Hong Kong: Where do we go from here?
This is the big question. Hong Kong has had an omicron wave and vaccinated everyone that wants to get vaccinated, mostly with Sinovac. Unfortunately only 47% of the population is boosted, which lead to the overflowing hospitals and a very high death rate among the elderly, perhaps a record high death rate because, without being boosted, Sinovac isn't that good. Simply, the vaccination rate of the elderly with 3 Sinovacs or 2 Biontechs just isn't good enough.
It's estimated that 3m-4m people got infected, around or slightly more than 50% of the population of 7.5m. People on message boards incorrectly state that Hong Kong 'should open up now because it has a 90%+ level of immunity if we combine fully vaccinated with the infection rate' but this simply doesn't hold like it does in other countries due to the choice of Sinovac in the majority of the population: Fully vaccinated with Sinovac is 3 doses, not 2. This means the next wave will still cause a large number of unnecessary deaths.

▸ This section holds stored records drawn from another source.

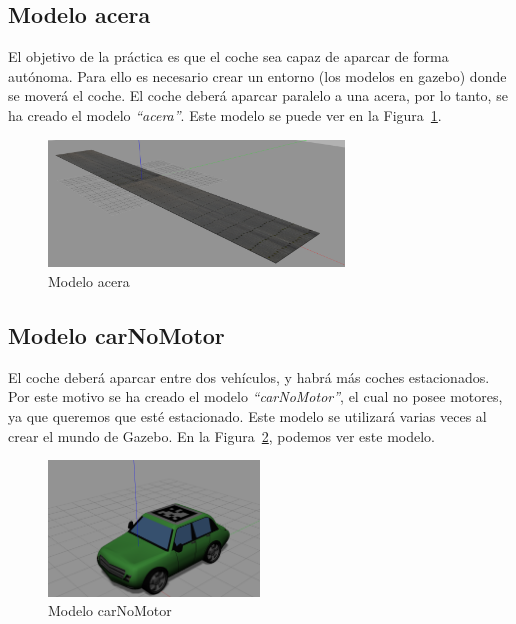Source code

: \subsection{Modelo acera} \label{sec.acera}
El objetivo de la práctica es que el coche sea capaz de aparcar de forma autónoma. Para ello es necesario crear un entorno (los modelos en gazebo) donde se moverá el coche. El coche deberá aparcar paralelo a una acera, por lo tanto, se ha creado el modelo \textit{``acera''}. Este modelo se puede ver en la Figura~\ref{fig.acera}.

\begin{figure}[H]
  \begin{center}
    \includegraphics[width=0.7\textwidth]{figures/Autopark/acera.png}
		\caption{Modelo acera}
		\label{fig.acera}
		\end{center}
\end{figure}

\subsection{Modelo carNoMotor}
El coche deberá aparcar entre dos vehículos, y habrá más coches estacionados. Por este motivo se ha creado el modelo \textit{``carNoMotor''}, el cual no posee motores, ya que queremos que esté estacionado. Este modelo se utilizará varias veces al crear el mundo de Gazebo. En la Figura~\ref{fig.carNoMotor}, podemos ver este modelo.

\begin{figure}[H]
  \begin{center}
    \includegraphics[width=0.5\textwidth]{figures/Autopark/carNoMotor.png}
		\caption{Modelo carNoMotor}
		\label{fig.carNoMotor}
		\end{center}
\end{figure}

Every day in the news, the heading is about how many cases have been reported. The goal is still "dynamic zero," whatever that means - to stamp out coronavirus and reopen the border. The borders aren't even open between cities in the mainland, let alone with Hong Kong. It appears little is being done to further encourage vaccination. The lessons of Singapore - if you're not fully vaccinated, you pay for your own healthcare and go bankrupt - hasn't carried over still. The stupid cat and mouse games have started again, overnight lockdowns of buildings, compulsory testing notices, tracking clusters in restaurants. Sewage is being tested. What a waste of everyone's f***ing time, mental health, money and livelihoods.
There are three choices:
- Somehow force or encourage more vaccination of the population, then reopen.
- Reopen anyway, and allow more deaths.
- Keep the stupid cat and mouse games, masks outdoors, wait for the next wave, inflict more misery and more deaths and still not reopen.
The likely choice, the result of zero leadership, is action (3). The border with the mainland still won't open. International borders still won't open. The economy and mental health of the people will continue to suffer. This is the likely path and, unfortunately, my view this time is being driven by observing what's going on, not purely by cynicism. So incredibly sad.
For Hong Kong, there is also no point to ask "why?" There is no why. It makes no sense. It's headless, leaderless and going nowhere. I will try to be a better Buddhist and not get angry.